La forma en que se despliegan los ingresos importa más allá de EE. UU.: los Estados en desarrollo han argumentado que el apoyo a la formación, la transferencia de tecnología y la infraestructura es esencial para una transición "justa y equitativa", ya que muchos temen que los costos de cumplimiento y de los nuevos combustibles recaigan con mayor fuerza en los países con menor capacidad de pago.
Posiciones sobre recompensas por combustibles verdes
En cuanto a las recompensas por combustibles verdes, EE. UU. afirmó que no sería necesario un mecanismo de recompensa dedicado si se adoptara una trayectoria de reducción más gradual de la Intensidad Global de Combustible (GFI), siendo la venta de créditos excedentarios la única recompensa bajo un enfoque voluntario basado en el mercado.
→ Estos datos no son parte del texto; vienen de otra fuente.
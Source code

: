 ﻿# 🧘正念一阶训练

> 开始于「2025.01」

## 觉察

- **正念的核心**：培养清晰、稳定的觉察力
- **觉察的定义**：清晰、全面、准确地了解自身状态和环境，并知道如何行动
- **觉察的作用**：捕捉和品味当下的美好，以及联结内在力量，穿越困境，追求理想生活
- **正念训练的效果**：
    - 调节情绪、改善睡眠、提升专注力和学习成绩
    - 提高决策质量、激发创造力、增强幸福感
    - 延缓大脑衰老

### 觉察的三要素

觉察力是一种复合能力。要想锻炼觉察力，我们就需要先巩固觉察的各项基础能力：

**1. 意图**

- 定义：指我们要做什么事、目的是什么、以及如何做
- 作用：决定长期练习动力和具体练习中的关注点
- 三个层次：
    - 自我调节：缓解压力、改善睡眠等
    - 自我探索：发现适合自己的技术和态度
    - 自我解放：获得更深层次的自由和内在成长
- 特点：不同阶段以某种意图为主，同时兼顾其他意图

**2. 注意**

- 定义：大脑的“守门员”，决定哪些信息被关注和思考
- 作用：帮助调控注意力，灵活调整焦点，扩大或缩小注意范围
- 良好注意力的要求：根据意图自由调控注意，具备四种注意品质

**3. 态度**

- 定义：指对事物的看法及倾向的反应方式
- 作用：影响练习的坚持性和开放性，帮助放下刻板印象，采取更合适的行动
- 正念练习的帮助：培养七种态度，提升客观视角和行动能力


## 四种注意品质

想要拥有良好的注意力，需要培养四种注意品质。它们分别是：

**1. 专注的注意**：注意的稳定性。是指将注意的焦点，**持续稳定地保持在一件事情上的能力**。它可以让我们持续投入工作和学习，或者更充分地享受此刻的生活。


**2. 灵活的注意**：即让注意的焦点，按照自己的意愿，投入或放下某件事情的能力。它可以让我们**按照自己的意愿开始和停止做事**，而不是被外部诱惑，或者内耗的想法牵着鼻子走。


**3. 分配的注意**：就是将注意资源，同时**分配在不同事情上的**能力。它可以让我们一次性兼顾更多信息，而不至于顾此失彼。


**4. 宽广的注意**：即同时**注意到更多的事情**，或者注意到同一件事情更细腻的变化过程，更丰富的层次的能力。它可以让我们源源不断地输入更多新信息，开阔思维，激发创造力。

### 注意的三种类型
Esa postura choca con las importantes recompensas por combustibles de cero y casi cero emisiones que han reclamado ICS e IBIA, que se pagarían precisamente con el fondo al que EE. UU. se opone.
Cualquier mecanismo de multiplicador, añadió la delegación, "debe aplicarse a la gama más amplia posible de combustibles y tecnologías que logren reducciones verificadas de GEI conforme a un enfoque de todas las energías, y no solo a los que cumplan un umbral de intensidad arbitrario".
Los comentarios ofrecen hasta ahora la imagen más clara de lo que Washington podría aceptar en un compromiso sobre el Marco Net-Zero de la OMI. Con la sesión reanudada del MEPC acercándose, los Estados miembros evaluarán ahora si alguna de estas alternativas —una instalación, asociaciones público-privadas o una lista de fondos— puede cerrar la brecha entre la posición de EE. UU. y la de quienes apoyan un fondo administrado por la OMI.